▶ **Input data**:

------------------------------------

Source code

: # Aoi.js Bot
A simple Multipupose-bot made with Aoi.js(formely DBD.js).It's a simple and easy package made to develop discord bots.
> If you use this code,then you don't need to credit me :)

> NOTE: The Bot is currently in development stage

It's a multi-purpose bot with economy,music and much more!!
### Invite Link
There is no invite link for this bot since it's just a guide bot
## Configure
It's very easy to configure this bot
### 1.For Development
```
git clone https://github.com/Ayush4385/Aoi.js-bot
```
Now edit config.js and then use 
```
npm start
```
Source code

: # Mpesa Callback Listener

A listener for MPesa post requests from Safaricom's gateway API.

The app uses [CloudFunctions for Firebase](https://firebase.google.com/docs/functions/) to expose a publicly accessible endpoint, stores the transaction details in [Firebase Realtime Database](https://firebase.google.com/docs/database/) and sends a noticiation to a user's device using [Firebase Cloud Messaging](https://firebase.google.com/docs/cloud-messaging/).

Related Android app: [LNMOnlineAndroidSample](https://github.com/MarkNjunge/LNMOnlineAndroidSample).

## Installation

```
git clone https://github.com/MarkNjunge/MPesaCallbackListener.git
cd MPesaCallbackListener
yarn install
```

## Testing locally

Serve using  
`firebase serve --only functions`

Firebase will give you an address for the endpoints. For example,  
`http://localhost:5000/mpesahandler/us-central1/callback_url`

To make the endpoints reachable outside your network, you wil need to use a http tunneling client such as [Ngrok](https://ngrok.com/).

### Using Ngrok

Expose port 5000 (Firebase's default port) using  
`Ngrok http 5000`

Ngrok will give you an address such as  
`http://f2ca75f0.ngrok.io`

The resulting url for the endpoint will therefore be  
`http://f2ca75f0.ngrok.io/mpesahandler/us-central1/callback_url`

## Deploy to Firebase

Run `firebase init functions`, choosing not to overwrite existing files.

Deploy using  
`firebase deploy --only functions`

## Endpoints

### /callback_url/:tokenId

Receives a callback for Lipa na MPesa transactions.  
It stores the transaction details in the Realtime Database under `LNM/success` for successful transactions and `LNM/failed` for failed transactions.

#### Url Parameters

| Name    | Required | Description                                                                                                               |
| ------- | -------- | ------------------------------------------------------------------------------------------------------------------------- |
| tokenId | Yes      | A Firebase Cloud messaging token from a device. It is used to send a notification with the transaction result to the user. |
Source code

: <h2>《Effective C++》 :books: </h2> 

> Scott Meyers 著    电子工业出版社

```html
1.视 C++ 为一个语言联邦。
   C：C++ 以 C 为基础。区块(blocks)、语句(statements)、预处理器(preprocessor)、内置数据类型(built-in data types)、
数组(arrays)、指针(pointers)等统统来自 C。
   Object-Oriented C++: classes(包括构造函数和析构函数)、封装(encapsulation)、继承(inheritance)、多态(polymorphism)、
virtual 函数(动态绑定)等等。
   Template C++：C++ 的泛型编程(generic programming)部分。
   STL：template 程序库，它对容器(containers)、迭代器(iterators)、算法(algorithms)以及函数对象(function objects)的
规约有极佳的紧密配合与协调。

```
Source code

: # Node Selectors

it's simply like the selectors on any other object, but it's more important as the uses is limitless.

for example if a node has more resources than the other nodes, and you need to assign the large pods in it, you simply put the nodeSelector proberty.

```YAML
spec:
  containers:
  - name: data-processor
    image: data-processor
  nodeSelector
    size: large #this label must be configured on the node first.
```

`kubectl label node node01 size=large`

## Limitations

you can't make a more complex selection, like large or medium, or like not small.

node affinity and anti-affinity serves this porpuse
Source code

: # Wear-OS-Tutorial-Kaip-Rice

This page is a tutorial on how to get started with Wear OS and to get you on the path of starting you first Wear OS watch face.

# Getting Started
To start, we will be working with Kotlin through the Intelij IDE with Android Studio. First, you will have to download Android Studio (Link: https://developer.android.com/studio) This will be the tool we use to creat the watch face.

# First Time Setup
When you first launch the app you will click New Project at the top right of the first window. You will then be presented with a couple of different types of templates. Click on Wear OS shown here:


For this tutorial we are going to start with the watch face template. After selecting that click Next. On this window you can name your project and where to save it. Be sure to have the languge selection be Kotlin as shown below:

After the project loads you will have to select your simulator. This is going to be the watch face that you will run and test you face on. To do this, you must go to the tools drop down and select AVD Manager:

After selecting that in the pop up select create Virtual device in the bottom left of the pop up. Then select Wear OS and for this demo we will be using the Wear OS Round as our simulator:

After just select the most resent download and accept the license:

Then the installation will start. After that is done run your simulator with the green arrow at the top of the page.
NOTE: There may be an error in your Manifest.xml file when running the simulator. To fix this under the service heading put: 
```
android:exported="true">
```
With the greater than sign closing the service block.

------------------------------------

▶ **Work instruction**:
Say how many lines in the records hold the string "need", and say nothing else.

▶ **Problem solution**:
3